ML Interview Q Series: Normal Distribution: Probability within Standard Deviations Using Z-Score Standardization.
Browse all the Probability Interview Questions here.
Suppose X is N(μ, σ²). For a = 1, 2, 3, find P(|X - μ| < aσ).
Short Compact solution
We have P(|X - μ| < aσ) = P(-a < Z < a) = 2Φ(a) - 1. Substituting a = 1, 2, 3, we get approximately 0.682, 0.954, and 0.998, respectively.
Comprehensive Explanation
Here,
X is a normal random variable with mean μ and variance σ².
Z is a standard normal random variable with mean 0 and variance 1.
a is the number of standard deviations we are considering around the mean.
Φ(a) is the cumulative distribution function (CDF) for the standard normal distribution evaluated at a.
In more detail:
We standardize the original variable X: if X ~ N(μ, σ²), then Z = (X - μ)/σ follows N(0, 1).

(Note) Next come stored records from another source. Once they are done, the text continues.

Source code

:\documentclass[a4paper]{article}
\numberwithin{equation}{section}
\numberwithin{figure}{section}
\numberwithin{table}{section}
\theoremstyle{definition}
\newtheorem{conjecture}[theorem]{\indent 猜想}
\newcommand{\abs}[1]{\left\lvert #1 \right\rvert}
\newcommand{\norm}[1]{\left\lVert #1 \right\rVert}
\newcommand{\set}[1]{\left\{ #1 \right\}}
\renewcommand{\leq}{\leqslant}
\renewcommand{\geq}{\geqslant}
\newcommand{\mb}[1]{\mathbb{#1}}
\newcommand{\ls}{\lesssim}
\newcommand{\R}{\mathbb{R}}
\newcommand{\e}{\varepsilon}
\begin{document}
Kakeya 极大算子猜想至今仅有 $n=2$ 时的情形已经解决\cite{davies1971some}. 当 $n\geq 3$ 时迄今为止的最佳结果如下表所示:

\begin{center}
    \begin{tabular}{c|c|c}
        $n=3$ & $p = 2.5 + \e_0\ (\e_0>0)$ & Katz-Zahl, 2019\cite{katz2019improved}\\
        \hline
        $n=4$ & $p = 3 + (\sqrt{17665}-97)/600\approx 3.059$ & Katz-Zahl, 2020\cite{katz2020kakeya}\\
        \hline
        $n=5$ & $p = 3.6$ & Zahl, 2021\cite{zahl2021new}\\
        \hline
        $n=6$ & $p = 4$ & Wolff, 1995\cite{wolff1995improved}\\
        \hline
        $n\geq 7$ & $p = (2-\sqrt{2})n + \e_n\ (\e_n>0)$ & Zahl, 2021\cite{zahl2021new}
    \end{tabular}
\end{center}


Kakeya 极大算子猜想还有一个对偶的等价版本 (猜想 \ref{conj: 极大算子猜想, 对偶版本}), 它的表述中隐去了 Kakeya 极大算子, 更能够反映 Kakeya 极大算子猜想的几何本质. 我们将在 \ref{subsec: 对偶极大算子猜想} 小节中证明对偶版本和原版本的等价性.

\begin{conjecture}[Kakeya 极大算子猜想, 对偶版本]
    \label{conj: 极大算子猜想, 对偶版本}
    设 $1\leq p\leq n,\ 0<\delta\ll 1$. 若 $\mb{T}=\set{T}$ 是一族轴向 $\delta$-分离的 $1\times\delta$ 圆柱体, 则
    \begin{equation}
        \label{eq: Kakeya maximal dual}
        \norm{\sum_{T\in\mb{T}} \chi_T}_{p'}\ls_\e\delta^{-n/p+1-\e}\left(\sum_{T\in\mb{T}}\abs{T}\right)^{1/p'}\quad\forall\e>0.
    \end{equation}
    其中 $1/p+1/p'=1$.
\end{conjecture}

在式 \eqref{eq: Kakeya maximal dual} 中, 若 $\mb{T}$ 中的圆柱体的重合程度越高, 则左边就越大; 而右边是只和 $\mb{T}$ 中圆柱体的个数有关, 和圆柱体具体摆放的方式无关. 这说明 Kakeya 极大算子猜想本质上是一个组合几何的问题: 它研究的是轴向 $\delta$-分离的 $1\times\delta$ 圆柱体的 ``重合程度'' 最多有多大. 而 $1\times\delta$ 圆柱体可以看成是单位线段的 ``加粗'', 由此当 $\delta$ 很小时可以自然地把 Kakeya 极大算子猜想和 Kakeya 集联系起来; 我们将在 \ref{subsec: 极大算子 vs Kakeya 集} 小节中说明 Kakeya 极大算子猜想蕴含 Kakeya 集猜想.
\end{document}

We want the probability that X is within aσ of the mean μ. This translates to: -a < (X - μ)/σ < a which is -a < Z < a in terms of Z.
The probability that a standard normal variable Z lies between -a and a is 2Φ(a) - 1.

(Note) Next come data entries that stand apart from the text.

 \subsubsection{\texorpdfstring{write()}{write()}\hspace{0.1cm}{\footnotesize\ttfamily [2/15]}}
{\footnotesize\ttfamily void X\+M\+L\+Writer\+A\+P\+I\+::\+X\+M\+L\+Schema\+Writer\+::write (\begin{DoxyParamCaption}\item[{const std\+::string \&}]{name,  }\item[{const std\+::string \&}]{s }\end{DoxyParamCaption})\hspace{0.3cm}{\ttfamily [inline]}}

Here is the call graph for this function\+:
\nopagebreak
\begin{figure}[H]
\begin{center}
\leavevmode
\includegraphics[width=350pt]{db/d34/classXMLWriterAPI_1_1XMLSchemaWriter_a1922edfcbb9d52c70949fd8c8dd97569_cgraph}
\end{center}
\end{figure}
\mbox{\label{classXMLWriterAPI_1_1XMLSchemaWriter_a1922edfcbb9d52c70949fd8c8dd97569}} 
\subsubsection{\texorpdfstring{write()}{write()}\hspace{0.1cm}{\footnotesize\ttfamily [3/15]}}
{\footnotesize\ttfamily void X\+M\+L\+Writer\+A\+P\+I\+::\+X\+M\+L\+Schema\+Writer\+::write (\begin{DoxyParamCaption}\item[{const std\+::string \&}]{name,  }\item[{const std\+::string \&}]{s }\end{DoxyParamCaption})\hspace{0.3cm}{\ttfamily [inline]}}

For a = 1, 2, 3, these probabilities are very well-known:
a=1 ⇒ 2Φ(1) - 1 ≈ 2×0.8413 - 1 ≈ 0.6826
a=2 ⇒ 2Φ(2) - 1 ≈ 2×0.9772 - 1 ≈ 0.9544
a=3 ⇒ 2Φ(3) - 1 ≈ 2×0.9987 - 1 ≈ 0.9974
These numbers align closely with the classic 68–95–99.7 empirical rule, which states that approximately 68%, 95%, and 99.7% of the data lies within 1, 2, and 3 standard deviations of the mean for a normal distribution.

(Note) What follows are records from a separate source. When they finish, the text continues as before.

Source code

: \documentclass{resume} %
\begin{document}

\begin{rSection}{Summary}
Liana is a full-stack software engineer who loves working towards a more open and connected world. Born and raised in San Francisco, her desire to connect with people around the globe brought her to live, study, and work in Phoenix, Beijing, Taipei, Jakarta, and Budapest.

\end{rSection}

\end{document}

Potential Follow-up Questions
How would one compute these probabilities in a practical setting using Python?
You can compute these probabilities by accessing the standard normal CDF from libraries such as scipy.stats
. For instance:
from math import sqrt
from scipy.stats import norm
# Suppose we want to compute the probability that X lies within a sigma of its mean for a=1.
a = 1
prob = 2 * norm.cdf(a) - 1
print(prob) # approximately 0.682689477
If you know μ and σ from real-world data, you can similarly standardize any observation x by z = (x - μ)/σ and use norm.cdf(z)
to estimate the probability or percentile of that observation.
Why do these probabilities match the well-known 68–95–99.7 rule?
The 68–95–99.7 rule (also sometimes called the empirical rule) is a concise way of stating that for a perfectly normal distribution, about 68% of the observations lie within 1 standard deviation of the mean, about 95% within 2 standard deviations, and about 99.7% within 3 standard deviations. These approximate percentages come directly from the standard normal distribution table, which is exactly what we use when we compute 2Φ(a) - 1.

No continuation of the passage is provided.